THE PROBLEM - Gather up every line from the entries below that uses the word "attachments".

Source data

********************

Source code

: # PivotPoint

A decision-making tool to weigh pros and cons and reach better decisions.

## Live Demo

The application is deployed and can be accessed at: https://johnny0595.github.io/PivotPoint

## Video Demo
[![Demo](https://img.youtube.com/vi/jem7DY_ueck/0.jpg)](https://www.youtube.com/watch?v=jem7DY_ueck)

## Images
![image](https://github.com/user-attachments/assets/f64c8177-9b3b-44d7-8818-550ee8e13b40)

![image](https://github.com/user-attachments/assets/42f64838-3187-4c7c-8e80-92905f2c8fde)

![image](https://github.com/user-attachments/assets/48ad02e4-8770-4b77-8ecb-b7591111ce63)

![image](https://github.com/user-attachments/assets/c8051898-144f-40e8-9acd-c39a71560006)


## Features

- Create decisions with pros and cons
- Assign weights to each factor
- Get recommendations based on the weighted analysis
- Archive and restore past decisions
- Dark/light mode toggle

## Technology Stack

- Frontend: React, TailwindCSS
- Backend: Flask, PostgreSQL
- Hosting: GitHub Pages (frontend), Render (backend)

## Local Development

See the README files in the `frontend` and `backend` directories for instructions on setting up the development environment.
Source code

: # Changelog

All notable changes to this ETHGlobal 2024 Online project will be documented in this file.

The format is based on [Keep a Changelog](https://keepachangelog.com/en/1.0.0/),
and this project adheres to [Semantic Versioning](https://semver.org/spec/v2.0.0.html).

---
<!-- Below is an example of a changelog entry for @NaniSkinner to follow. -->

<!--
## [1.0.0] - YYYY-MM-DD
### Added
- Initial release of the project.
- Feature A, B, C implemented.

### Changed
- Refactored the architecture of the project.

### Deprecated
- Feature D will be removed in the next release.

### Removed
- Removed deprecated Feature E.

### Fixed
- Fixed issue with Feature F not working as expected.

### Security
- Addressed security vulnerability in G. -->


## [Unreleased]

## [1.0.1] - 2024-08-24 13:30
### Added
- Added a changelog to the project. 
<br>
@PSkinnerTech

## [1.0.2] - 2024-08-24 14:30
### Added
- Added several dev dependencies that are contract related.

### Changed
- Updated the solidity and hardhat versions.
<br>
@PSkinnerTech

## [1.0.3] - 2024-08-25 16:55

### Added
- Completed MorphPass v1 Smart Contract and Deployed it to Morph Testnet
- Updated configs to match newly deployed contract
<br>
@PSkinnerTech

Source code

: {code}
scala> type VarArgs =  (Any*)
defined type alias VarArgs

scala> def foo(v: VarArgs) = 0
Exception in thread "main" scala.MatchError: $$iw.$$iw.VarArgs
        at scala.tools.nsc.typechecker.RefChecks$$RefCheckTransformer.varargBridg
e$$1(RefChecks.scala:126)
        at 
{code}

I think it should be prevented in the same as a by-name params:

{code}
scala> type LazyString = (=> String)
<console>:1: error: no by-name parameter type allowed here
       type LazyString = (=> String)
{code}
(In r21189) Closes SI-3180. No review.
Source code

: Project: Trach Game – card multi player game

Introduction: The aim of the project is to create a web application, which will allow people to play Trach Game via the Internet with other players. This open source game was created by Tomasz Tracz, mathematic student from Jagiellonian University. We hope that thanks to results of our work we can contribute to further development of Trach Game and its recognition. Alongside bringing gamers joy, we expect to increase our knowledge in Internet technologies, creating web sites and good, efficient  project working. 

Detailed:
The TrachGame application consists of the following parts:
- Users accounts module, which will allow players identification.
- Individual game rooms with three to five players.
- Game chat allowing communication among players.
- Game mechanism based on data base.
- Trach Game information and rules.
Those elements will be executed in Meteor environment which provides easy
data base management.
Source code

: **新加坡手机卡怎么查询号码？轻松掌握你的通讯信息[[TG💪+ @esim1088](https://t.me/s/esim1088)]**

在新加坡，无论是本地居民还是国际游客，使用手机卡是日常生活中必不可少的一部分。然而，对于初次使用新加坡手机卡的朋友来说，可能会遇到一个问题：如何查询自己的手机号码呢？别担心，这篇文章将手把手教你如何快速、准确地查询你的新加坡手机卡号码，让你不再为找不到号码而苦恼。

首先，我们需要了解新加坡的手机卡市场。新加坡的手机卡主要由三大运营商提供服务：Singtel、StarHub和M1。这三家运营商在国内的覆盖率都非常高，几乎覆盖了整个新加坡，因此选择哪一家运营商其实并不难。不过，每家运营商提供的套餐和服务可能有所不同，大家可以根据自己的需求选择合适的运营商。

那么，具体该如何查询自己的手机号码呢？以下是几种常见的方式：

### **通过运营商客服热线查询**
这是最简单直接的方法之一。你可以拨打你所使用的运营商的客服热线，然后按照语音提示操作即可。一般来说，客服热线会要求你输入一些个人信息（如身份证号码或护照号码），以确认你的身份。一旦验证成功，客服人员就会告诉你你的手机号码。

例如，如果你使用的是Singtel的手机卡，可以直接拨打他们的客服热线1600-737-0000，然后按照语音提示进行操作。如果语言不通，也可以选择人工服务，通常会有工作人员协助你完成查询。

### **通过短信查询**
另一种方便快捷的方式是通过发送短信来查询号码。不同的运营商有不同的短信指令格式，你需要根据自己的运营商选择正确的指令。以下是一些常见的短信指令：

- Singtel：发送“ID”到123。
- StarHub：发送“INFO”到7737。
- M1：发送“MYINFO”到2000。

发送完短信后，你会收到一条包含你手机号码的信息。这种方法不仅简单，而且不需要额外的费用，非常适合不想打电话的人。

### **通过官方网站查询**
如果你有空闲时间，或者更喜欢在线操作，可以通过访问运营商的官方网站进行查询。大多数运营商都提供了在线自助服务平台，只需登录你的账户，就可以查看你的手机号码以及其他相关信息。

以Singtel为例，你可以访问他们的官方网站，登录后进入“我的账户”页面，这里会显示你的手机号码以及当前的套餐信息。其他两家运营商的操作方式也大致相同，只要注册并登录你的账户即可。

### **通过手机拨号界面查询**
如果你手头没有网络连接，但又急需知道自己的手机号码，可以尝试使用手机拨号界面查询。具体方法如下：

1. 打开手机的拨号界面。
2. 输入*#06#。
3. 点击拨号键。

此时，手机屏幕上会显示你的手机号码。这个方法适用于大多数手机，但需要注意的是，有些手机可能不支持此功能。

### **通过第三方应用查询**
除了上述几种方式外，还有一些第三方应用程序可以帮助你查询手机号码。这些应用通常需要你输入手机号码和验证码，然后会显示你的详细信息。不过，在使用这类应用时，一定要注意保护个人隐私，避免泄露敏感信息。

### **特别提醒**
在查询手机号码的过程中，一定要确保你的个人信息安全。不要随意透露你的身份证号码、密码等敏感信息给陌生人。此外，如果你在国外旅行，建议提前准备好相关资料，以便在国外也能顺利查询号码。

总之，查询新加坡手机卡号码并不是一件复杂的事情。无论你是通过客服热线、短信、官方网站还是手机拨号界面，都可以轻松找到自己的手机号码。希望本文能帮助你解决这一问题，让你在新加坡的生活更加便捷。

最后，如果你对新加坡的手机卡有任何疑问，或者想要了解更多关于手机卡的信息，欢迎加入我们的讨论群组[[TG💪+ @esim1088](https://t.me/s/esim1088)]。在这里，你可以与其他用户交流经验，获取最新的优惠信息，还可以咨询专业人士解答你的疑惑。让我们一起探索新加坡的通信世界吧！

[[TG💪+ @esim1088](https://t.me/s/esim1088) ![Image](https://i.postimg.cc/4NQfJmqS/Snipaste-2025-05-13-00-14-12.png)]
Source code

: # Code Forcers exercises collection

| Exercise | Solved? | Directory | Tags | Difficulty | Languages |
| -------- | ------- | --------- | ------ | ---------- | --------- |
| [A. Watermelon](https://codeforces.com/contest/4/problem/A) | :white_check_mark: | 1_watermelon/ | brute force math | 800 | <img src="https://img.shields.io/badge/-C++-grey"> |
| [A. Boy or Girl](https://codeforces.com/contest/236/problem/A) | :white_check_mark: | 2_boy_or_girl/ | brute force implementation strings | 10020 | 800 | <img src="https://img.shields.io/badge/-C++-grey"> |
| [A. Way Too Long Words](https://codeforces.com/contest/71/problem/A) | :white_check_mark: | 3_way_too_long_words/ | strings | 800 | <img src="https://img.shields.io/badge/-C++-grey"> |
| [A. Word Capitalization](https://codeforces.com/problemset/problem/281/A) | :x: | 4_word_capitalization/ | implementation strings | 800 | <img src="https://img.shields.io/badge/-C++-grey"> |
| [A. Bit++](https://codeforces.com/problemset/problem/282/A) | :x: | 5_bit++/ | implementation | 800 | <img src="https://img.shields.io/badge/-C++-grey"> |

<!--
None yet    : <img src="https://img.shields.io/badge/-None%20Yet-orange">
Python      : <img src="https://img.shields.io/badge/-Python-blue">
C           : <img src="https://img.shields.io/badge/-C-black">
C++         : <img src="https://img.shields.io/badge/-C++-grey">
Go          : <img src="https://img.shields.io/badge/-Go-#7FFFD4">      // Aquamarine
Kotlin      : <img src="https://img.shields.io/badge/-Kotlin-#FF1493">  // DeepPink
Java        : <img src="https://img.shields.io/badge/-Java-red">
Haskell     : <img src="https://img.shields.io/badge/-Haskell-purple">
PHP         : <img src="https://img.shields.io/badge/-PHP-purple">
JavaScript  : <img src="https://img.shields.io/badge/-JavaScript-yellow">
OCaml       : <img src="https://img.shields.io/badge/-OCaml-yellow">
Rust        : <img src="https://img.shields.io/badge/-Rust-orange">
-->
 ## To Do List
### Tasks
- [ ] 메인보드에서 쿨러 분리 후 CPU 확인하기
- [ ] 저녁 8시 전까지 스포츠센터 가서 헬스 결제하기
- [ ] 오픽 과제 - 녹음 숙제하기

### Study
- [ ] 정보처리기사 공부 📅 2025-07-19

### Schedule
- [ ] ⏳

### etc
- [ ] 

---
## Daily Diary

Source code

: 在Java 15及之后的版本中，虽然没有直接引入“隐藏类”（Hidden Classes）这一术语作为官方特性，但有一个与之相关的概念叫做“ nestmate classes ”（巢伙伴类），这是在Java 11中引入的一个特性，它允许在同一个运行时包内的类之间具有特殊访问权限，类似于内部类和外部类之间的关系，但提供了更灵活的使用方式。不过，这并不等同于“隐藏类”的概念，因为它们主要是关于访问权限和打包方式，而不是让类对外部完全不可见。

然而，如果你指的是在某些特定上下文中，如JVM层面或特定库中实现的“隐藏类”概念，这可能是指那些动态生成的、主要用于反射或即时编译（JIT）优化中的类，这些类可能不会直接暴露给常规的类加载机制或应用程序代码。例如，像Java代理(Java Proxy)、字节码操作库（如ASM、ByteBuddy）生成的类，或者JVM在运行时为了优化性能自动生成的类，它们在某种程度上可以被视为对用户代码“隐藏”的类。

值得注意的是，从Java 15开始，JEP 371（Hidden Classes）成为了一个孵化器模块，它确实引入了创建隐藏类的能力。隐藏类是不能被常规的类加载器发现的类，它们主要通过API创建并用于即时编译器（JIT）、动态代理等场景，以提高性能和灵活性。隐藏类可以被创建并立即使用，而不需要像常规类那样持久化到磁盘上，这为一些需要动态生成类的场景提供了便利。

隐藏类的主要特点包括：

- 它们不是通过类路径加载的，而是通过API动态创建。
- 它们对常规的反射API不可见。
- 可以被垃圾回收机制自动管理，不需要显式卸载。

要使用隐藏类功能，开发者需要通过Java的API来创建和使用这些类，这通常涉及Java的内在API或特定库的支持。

********************

SOLUTION TO THE PROBLEM -
![image](https://github.com/user-attachments/assets/f64c8177-9b3b-44d7-8818-550ee8e13b40)
![image](https://github.com/user-attachments/assets/42f64838-3187-4c7c-8e80-92905f2c8fde)
![image](https://github.com/user-attachments/assets/48ad02e4-8770-4b77-8ecb-b7591111ce63)
![image](https://github.com/user-attachments/assets/c8051898-144f-40e8-9acd-c39a71560006)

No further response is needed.